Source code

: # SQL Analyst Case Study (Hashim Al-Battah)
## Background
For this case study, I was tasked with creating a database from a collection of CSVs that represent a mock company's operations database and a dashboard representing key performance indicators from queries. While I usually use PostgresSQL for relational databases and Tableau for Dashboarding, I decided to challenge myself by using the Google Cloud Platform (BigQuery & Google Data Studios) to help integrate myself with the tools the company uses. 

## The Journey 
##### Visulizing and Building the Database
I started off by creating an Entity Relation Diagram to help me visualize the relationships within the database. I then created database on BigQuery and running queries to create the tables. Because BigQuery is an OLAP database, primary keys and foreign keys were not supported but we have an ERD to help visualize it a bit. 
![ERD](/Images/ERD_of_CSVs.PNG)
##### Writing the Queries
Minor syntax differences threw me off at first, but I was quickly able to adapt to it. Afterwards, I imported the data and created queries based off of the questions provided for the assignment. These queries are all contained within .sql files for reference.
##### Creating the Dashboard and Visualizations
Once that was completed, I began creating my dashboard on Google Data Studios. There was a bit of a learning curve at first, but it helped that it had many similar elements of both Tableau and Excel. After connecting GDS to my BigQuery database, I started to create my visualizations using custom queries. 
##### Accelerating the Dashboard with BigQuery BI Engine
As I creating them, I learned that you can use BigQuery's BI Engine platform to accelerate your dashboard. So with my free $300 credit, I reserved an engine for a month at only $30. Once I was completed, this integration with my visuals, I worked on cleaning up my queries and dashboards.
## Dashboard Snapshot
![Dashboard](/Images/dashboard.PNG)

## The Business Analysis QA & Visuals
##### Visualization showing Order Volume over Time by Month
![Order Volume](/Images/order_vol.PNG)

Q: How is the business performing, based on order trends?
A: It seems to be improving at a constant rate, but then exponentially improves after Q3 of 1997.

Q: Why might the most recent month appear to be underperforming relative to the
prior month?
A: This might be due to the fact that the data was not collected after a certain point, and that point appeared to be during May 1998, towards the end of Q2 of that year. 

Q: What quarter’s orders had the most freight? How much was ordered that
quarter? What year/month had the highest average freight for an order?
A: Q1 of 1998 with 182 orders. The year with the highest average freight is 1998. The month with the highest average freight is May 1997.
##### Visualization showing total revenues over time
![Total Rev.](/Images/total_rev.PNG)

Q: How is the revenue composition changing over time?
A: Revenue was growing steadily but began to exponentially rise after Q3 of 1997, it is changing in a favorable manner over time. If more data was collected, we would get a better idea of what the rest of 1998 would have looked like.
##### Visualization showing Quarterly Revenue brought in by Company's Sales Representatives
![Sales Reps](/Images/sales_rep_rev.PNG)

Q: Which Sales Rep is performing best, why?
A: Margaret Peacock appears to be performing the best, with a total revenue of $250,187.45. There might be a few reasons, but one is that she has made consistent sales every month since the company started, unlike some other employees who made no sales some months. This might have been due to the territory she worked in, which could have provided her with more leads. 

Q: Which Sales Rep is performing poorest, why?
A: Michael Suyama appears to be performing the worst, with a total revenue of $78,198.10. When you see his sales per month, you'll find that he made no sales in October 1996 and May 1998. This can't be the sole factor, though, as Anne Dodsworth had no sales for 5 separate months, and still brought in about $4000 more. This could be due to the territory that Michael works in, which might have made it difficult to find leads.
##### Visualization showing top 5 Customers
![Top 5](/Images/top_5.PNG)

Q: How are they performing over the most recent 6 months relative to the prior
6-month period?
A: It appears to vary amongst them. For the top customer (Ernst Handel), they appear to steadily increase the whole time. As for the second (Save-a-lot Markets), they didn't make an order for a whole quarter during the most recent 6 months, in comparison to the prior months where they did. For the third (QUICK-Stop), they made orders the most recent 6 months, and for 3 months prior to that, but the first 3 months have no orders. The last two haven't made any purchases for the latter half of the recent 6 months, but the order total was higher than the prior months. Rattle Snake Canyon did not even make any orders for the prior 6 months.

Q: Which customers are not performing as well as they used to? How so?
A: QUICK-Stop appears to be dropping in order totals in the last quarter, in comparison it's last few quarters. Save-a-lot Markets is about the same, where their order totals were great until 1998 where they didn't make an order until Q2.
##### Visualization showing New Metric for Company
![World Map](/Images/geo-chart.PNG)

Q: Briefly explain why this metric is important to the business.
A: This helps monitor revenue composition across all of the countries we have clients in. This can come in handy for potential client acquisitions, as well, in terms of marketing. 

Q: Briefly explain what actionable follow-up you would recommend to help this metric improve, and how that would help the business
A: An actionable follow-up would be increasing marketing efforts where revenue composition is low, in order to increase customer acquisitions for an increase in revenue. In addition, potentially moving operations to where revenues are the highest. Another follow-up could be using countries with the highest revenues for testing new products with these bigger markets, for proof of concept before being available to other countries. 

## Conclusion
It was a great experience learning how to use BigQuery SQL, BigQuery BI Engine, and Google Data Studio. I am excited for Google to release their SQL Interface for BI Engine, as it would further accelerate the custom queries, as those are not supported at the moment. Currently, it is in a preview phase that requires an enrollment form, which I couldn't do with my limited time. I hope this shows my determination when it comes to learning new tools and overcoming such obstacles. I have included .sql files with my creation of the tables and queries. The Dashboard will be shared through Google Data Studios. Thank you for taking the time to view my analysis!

◆ **PROBLEM TO SOLVE**
From the data above, return every line from the line that has "Q: How is the business" up to and including the line that has "prior month?", exactly.

◆ **FINISHED EXERCISE**
Q: How is the business performing, based on order trends?
A: It seems to be improving at a constant rate, but then exponentially improves after Q3 of 1997.

Q: Why might the most recent month appear to be underperforming relative to the
prior month?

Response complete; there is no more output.